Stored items

----------

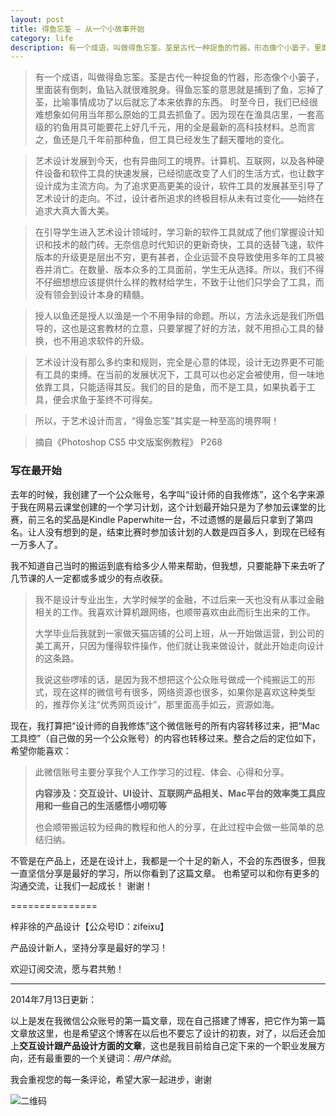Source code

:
 ```yaml
---
layout: post  
title: 得鱼忘筌 — 从一个小故事开始
category: life  
description: 有一个成语，叫做得鱼忘筌。荃是古代一种捉鱼的竹器，形态像个小篓子，里面装有倒刺，鱼钻入就很难脱身。得鱼忘筌的意思就是捕到了鱼，忘掉了荃，比喻事情成功了以后就忘了本来依靠的东西。 时至今日，我们已经很难想象如何用当年那么原始的工具去抓鱼了。因为现在在渔具店里，一套高级的钓鱼用具可能要花上好几千元，用的全是最新的高科技材料。总而言之，鱼还是几千年前那种鱼，但工具已经发生了翻天覆地的变化。<br><br>艺术设计发展到今天，也有异曲同工的境界。计算机、互联网，以及各种硬件设备和软件工具的快速发展，已经彻底改变了人们的生活方式，也让数字设计成为主流方向。为了追求更高更美的设计，软件工具的发展甚至引导了艺术设计的走向。不过，设计者所追求的终极目标从未有过变化——始终在追求大真大善大美。
--- 
```




> 有一个成语，叫做得鱼忘筌。荃是古代一种捉鱼的竹器，形态像个小篓子，里面装有倒刺，鱼钻入就很难脱身。得鱼忘筌的意思就是捕到了鱼，忘掉了荃，比喻事情成功了以后就忘了本来依靠的东西。 时至今日，我们已经很难想象如何用当年那么原始的工具去抓鱼了。因为现在在渔具店里，一套高级的钓鱼用具可能要花上好几千元，用的全是最新的高科技材料。总而言之，鱼还是几千年前那种鱼，但工具已经发生了翻天覆地的变化。

> 艺术设计发展到今天，也有异曲同工的境界。计算机、互联网，以及各种硬件设备和软件工具的快速发展，已经彻底改变了人们的生活方式，也让数字设计成为主流方向。为了追求更高更美的设计，软件工具的发展甚至引导了艺术设计的走向。不过，设计者所追求的终极目标从未有过变化——始终在追求大真大善大美。

> 在引导学生进入艺术设计领域时，学习新的软件工具就成了他们掌握设计知识和技术的敲门砖。无奈信息时代知识的更新奇快，工具的迭替飞速，软件版本的升级更是层出不穷，更有甚者，企业运营不良导致使用多年的工具被吞并消亡。在数量、版本众多的工具面前，学生无从选择。所以，我们不得不仔细想想应该提供什么样的教材给学生，不致于让他们只学会了工具，而没有领会到设计本身的精髓。

> 授人以鱼还是授人以渔是一个不用争辩的命题。所以，方法永远是我们所倡导的，这也是这套教材的立意，只要掌握了好的方法，就不用担心工具的替换，也不用追求软件的升级。

> 艺术设计没有那么多约束和规则，完全是心意的体现，设计无边界更不可能有工具的束缚。在当前的发展状况下，工具可以也必定会被使用，但一味地依靠工具，只能适得其反。我们的目的是鱼，而不是工具，如果执着于工具，便会求鱼于荃终不可得矣。

> 所以，于艺术设计而言，“得鱼忘筌”其实是一种至高的境界啊！

> 摘自《Photoshop CS5 中文版案例教程》 P268

### 写在最开始

去年的时候，我创建了一个公众账号，名字叫“设计师的自我修炼”，这个名字来源于我在网易云课堂创建的一个学习计划，这个计划最开始只是为了参加云课堂的比赛，前三名的奖品是Kindle Paperwhite一台，不过遗憾的是最后只拿到了第四名。让人没有想到的是，结束比赛时参加该计划的人数是四百多人，到现在已经有一万多人了。

我不知道自己当时的搬运到底有给多少人带来帮助，但我想，只要能静下来去听了几节课的人一定都或多或少的有点收获。

> 我不是设计专业出生，大学时候学的金融，不过后来一天也没有从事过金融相关的工作。我喜欢计算机跟网络，也顺带喜欢由此而衍生出来的工作。
> 
> 大学毕业后我就到一家做天猫店铺的公司上班，从一开始做运营，到公司的美工离开，只因为懂得软件操作，他们就让我来做设计，就此开始走向设计的这条路。
> 
> 我说这些啰嗦的话，是因为我不想把这个公众账号做成一个纯搬运工的形式，现在这样的微信号有很多，网络资源也很多，如果你是喜欢这种类型的，推荐你关注“优秀网页设计”，那里面高手如云，资源如海。

现在，我打算把“设计师的自我修炼”这个微信账号的所有内容转移过来，把“Mac工具控”（自己做的另一个公众账号）的内容也转移过来。整合之后的定位如下，希望你能喜欢：

> 此微信账号主要分享我个人工作学习的过程、体会、心得和分享。
> 
> **内容涉及：交互设计、UI设计、互联网产品相关、Mac平台的效率类工具应用和一些自己的生活感悟小唠叨等**
> 
> 也会顺带搬运较为经典的教程和他人的分享，在此过程中会做一些简单的总结归纳。

不管是在产品上，还是在设计上，我都是一个十足的新人，不会的东西很多，但我一直坚信分享是最好的学习，所以你看到了这篇文章。 也希望可以和你有更多的沟通交流，让我们一起成长！ 谢谢！

===============

梓非徐的产品设计【公众号ID：zifeixu】

产品设计新人，坚持分享是最好的学习！

欢迎订阅交流，愿与君共勉！


---- 

2014年7月13日更新：

以上是发在我微信公众账号的第一篇文章，现在自己搭建了博客，把它作为第一篇文章放这里，也是希望这个博客在以后也不要忘了设计的初衷，对了，以后还会加上**交互设计跟产品设计方面的文章**，这也是我目前给自己定下来的一个职业发展方向，还有最重要的一个关键词：*用户体验*。

我会重视您的每一条评论，希望大家一起进步，谢谢

![](http://qiniu.zifeixu.com/2013-12-24-qrcode.jpg "二维码")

----------

> _TASK PROMPT_
The lines from the one with "我会重视您的每一条评论，希望大家一起进步，谢谢" through the final line of the data are to be reproduced exactly, both included, with no other lines.

> _RESULT_
我会重视您的每一条评论，希望大家一起进步，谢谢

![](http://qiniu.zifeixu.com/2013-12-24-qrcode.jpg "二维码")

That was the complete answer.